◆ Records from a data source
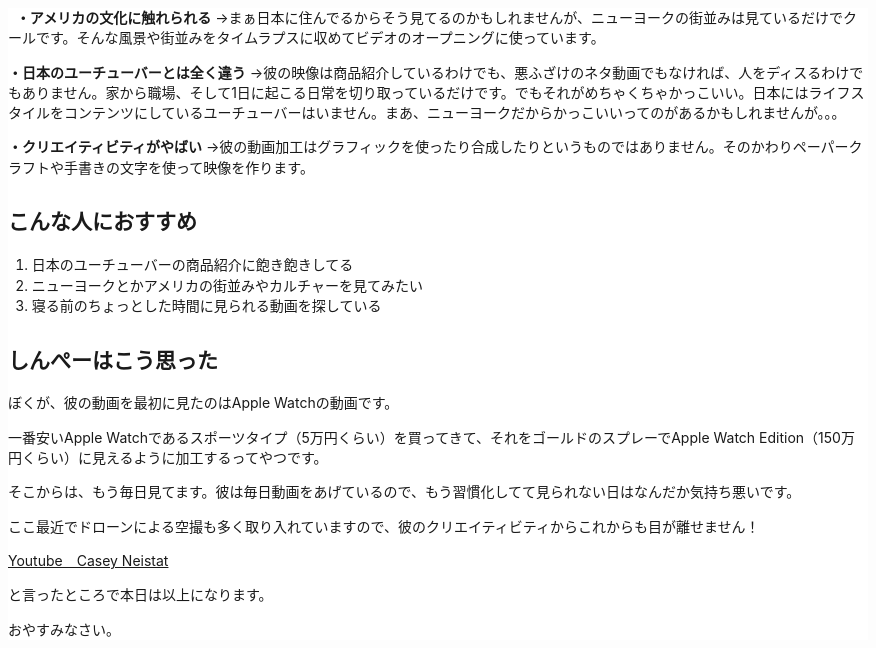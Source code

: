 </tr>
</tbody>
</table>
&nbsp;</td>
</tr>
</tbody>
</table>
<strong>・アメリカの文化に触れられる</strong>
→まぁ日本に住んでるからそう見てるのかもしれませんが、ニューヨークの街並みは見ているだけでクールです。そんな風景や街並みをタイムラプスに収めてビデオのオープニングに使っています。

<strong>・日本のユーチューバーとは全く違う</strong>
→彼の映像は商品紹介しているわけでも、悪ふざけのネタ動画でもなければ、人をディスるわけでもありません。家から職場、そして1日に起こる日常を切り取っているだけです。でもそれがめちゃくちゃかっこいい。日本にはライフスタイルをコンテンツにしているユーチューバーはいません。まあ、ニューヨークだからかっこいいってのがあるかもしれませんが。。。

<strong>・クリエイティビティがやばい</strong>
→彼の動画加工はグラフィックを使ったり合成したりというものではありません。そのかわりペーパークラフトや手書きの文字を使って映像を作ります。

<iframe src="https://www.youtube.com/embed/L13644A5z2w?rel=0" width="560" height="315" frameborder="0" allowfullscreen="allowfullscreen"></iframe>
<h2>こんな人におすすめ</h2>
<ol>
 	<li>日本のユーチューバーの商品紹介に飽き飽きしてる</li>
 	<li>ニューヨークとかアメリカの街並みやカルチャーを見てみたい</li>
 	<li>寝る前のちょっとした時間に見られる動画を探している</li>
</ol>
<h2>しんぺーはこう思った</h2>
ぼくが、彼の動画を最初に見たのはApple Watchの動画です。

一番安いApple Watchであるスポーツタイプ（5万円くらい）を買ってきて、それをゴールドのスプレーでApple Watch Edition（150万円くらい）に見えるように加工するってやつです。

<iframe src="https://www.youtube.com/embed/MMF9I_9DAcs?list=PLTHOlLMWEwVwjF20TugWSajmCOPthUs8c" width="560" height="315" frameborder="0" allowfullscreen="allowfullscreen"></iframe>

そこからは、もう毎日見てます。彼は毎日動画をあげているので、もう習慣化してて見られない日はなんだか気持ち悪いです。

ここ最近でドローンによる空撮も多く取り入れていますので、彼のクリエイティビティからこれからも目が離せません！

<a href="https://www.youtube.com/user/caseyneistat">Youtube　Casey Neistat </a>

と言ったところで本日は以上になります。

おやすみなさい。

◆ To do
Begin with the line containing "<li>寝る前のちょっとした時間に見られる動画を探している</li>" and repeat each line exactly until the records above end.

◆ Answer space
 	<li>寝る前のちょっとした時間に見られる動画を探している</li>
</ol>
<h2>しんぺーはこう思った</h2>
ぼくが、彼の動画を最初に見たのはApple Watchの動画です。

一番安いApple Watchであるスポーツタイプ（5万円くらい）を買ってきて、それをゴールドのスプレーでApple Watch Edition（150万円くらい）に見えるように加工するってやつです。

<iframe src="https://www.youtube.com/embed/MMF9I_9DAcs?list=PLTHOlLMWEwVwjF20TugWSajmCOPthUs8c" width="560" height="315" frameborder="0" allowfullscreen="allowfullscreen"></iframe>

そこからは、もう毎日見てます。彼は毎日動画をあげているので、もう習慣化してて見られない日はなんだか気持ち悪いです。

ここ最近でドローンによる空撮も多く取り入れていますので、彼のクリエイティビティからこれからも目が離せません！

<a href="https://www.youtube.com/user/caseyneistat">Youtube　Casey Neistat </a>

と言ったところで本日は以上になります。

おやすみなさい。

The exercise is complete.